Work out how many lines in the data below include "MBSFN", then reply with that number only.

Collection entries:
———

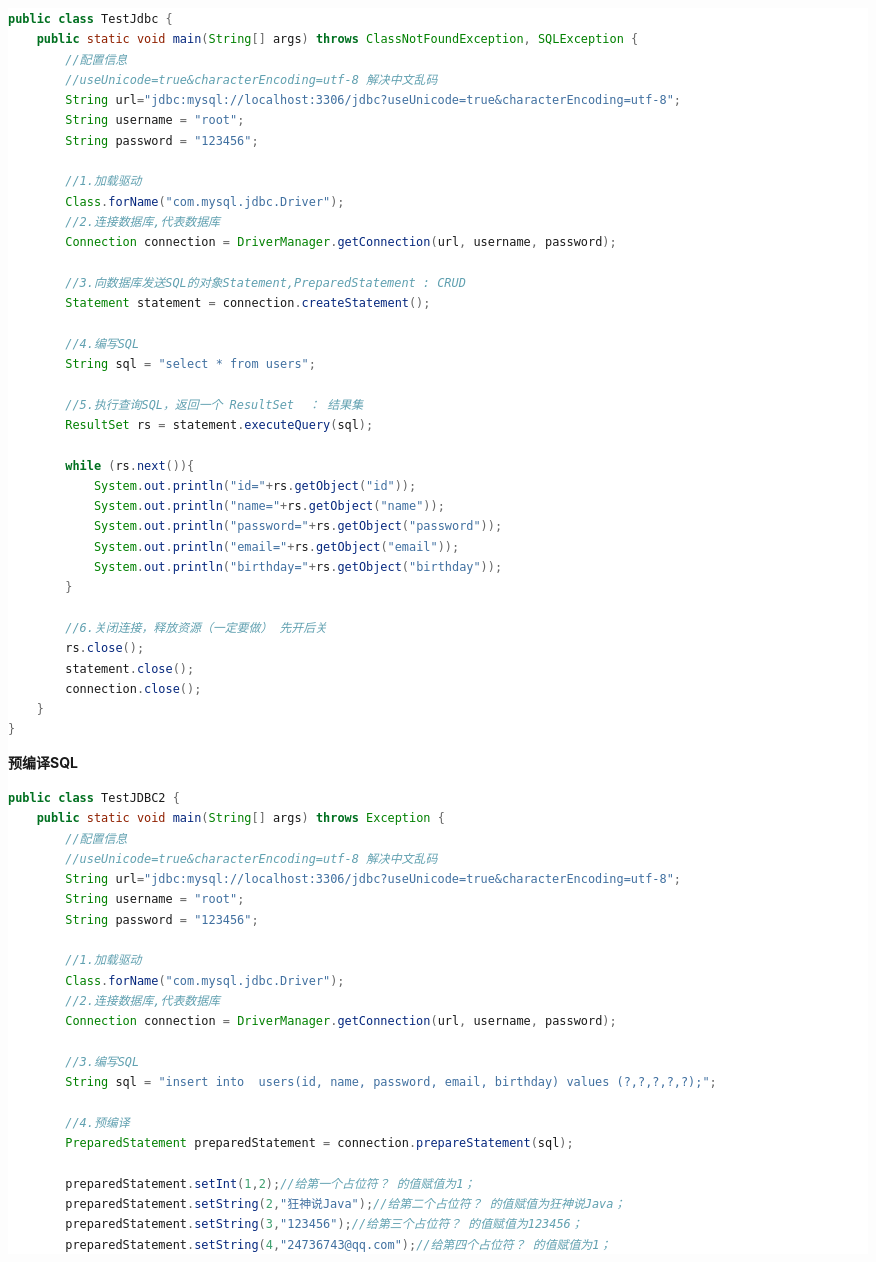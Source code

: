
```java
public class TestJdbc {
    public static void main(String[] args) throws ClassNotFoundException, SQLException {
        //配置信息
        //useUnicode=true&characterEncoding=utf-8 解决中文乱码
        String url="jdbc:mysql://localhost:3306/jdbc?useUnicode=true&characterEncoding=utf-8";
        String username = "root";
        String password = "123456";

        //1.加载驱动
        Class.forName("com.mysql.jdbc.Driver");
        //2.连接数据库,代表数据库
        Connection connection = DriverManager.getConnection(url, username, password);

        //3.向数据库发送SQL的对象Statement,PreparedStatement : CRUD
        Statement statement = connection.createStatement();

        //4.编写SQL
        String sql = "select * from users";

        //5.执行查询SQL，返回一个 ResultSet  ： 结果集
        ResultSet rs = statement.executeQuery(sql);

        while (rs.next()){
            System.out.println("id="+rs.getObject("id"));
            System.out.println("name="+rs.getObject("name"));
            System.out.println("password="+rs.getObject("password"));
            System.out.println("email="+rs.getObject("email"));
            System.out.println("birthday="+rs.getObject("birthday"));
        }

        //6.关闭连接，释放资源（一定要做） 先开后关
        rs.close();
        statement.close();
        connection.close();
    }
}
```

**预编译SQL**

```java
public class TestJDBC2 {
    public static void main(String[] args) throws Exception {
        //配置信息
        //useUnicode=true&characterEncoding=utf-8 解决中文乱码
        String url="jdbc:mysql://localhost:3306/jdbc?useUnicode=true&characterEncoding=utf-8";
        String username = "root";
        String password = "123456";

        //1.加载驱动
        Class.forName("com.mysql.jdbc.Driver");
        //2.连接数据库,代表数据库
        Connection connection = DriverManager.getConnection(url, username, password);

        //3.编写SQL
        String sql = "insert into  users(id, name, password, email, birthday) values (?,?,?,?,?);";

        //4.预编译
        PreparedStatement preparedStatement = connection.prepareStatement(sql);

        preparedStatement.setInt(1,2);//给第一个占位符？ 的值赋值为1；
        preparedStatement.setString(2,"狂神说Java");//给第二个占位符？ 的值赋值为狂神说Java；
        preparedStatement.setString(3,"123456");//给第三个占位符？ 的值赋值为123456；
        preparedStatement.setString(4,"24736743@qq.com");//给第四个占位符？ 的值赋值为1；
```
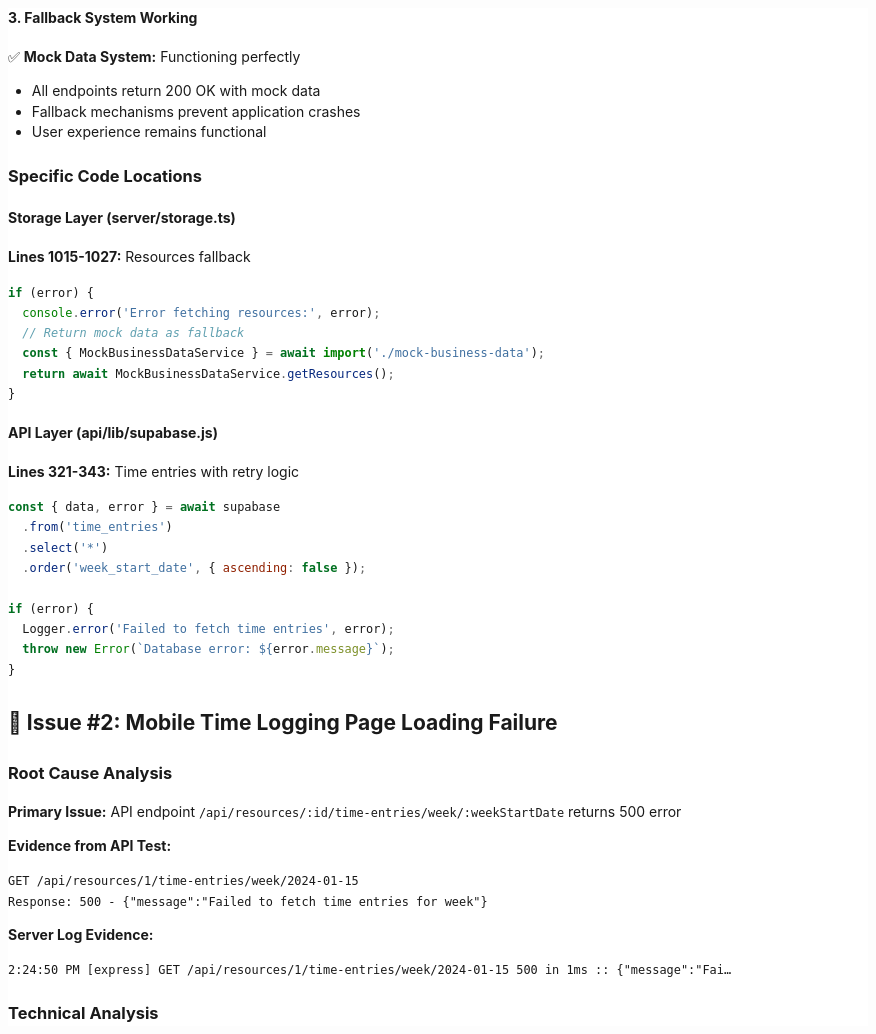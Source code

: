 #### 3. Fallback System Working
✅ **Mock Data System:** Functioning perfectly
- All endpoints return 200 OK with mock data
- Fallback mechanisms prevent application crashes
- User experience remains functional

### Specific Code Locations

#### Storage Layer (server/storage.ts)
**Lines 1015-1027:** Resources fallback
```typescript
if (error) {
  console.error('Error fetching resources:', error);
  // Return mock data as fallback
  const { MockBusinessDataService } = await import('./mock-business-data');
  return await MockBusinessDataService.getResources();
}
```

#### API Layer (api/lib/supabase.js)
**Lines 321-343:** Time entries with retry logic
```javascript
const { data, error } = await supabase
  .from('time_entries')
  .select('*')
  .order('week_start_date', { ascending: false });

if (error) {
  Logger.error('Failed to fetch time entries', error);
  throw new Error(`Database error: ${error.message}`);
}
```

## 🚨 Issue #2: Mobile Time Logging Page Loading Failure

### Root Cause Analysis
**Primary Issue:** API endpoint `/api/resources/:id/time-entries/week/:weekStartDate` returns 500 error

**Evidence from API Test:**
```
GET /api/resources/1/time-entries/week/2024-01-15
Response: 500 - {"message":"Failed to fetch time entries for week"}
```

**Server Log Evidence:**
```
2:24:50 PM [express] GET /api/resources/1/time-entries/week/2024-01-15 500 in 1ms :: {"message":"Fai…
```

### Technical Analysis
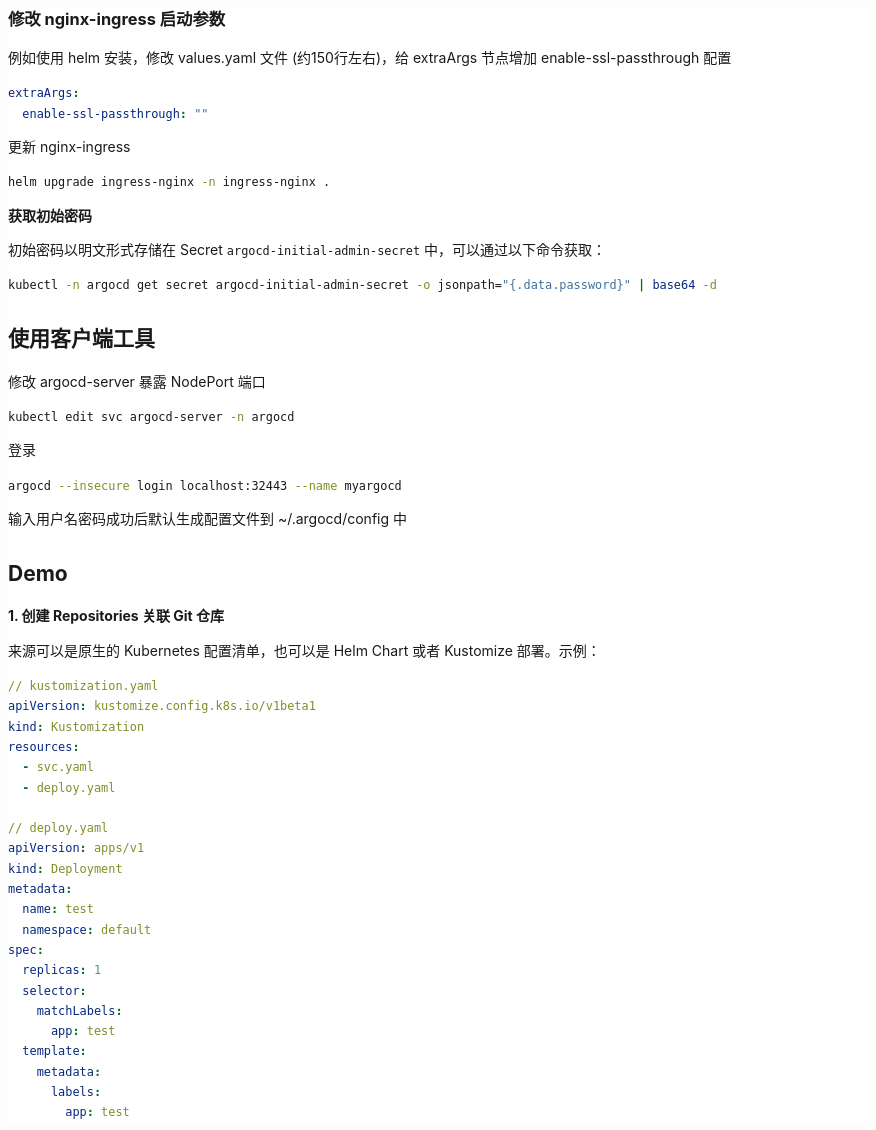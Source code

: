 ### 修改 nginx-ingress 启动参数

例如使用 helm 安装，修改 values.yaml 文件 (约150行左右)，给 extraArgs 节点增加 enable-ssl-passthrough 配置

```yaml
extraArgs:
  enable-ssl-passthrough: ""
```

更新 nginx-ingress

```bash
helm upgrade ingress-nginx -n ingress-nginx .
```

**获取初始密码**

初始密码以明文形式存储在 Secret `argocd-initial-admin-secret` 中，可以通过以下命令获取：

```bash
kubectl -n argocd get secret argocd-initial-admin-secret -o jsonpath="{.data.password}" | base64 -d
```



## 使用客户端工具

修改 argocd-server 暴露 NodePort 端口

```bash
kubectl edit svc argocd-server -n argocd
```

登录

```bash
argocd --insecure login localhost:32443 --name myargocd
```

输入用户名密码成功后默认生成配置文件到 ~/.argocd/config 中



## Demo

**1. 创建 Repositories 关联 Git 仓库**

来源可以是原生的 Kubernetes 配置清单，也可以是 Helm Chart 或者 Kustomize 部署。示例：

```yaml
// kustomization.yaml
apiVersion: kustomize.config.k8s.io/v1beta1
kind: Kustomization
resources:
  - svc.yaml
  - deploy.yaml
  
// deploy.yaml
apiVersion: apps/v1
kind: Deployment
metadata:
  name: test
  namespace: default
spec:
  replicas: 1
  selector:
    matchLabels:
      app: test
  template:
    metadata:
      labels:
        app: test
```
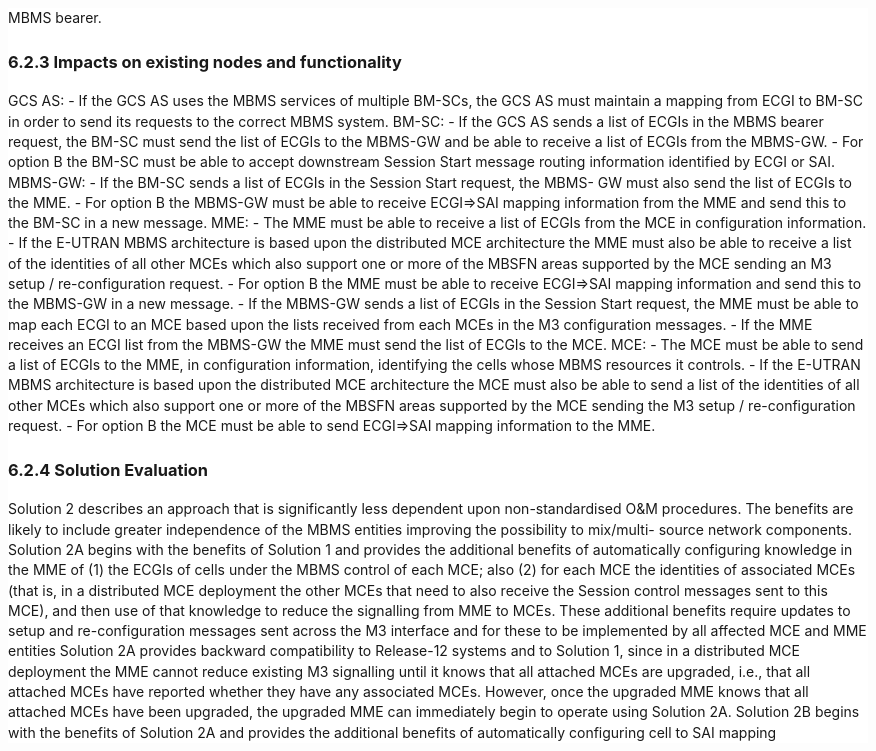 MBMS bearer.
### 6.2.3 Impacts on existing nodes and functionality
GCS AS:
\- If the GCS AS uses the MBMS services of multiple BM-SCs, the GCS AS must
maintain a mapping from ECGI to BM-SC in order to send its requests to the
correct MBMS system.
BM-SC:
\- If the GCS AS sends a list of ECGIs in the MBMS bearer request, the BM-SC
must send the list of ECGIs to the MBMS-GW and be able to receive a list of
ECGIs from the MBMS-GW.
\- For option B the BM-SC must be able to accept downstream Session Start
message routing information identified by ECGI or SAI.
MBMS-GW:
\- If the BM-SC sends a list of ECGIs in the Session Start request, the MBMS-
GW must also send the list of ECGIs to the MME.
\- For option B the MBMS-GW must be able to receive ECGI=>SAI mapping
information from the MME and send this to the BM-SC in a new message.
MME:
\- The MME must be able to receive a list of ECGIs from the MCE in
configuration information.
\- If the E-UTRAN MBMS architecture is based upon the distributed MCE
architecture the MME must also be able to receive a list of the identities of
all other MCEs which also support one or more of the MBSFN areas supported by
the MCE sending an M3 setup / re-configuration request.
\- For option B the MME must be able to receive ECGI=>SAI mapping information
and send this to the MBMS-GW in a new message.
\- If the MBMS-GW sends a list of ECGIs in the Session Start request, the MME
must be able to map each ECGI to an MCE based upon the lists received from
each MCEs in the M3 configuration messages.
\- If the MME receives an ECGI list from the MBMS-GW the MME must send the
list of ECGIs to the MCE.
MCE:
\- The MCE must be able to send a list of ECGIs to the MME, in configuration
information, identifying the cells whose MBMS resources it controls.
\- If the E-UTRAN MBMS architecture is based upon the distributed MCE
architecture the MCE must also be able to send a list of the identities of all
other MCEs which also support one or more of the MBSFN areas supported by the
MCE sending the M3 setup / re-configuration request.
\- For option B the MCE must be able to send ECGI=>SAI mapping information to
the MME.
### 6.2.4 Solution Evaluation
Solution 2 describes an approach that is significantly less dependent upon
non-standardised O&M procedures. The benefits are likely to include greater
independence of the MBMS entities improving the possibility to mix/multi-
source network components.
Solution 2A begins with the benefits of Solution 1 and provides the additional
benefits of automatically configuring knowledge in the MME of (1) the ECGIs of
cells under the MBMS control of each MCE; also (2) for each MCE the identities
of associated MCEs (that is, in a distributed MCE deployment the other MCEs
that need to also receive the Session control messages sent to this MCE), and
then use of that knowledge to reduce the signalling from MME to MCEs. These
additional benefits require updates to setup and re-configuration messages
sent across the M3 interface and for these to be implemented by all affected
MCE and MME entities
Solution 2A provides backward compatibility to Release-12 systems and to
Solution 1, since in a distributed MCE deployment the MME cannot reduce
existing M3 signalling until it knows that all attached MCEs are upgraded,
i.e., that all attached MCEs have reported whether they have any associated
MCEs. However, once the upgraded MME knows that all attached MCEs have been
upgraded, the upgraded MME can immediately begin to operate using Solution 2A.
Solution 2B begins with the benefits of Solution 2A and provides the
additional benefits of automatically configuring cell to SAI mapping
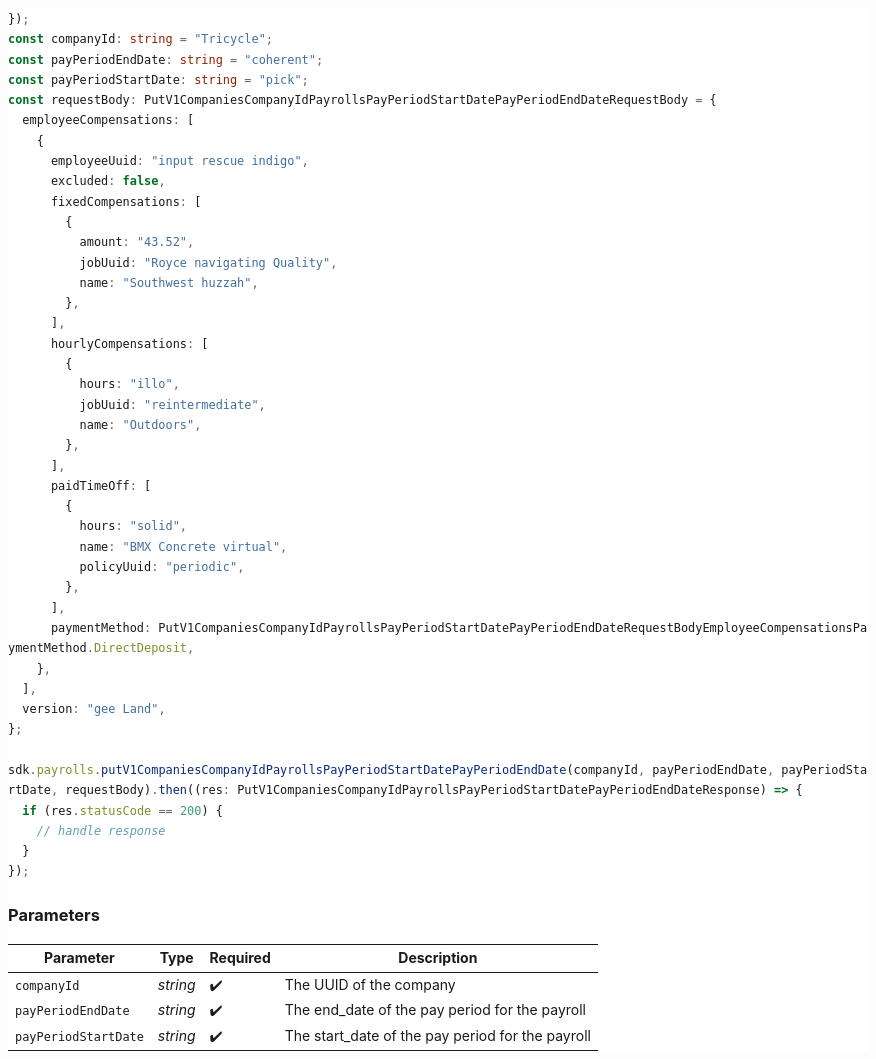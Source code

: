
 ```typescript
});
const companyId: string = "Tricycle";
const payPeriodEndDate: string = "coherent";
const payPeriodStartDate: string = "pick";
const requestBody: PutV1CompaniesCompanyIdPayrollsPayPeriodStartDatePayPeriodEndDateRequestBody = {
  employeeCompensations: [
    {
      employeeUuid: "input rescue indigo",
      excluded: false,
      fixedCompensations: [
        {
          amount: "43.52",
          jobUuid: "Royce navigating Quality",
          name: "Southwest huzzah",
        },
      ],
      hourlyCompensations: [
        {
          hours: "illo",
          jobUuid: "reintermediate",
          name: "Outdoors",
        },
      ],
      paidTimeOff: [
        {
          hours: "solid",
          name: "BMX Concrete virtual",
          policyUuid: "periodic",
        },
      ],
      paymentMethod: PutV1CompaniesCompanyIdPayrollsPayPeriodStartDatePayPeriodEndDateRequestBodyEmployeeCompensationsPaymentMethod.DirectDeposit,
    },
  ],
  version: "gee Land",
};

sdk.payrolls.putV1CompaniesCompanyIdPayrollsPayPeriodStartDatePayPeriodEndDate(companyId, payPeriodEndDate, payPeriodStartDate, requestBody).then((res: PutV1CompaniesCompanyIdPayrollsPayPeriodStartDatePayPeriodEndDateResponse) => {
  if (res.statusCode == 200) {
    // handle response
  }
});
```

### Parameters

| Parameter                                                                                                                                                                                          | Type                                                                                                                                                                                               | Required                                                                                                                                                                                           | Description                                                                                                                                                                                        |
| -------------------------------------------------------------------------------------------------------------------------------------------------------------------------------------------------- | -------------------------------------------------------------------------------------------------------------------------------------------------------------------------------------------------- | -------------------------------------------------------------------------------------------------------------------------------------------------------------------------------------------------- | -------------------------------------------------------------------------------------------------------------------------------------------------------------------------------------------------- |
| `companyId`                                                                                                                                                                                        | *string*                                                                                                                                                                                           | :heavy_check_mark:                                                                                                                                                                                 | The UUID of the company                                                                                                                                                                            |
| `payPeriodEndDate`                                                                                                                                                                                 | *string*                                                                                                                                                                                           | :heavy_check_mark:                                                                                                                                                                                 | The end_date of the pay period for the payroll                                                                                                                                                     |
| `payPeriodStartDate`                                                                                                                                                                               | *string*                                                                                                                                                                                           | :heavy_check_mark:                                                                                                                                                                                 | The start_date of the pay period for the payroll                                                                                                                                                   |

———

- [Written answer]: 2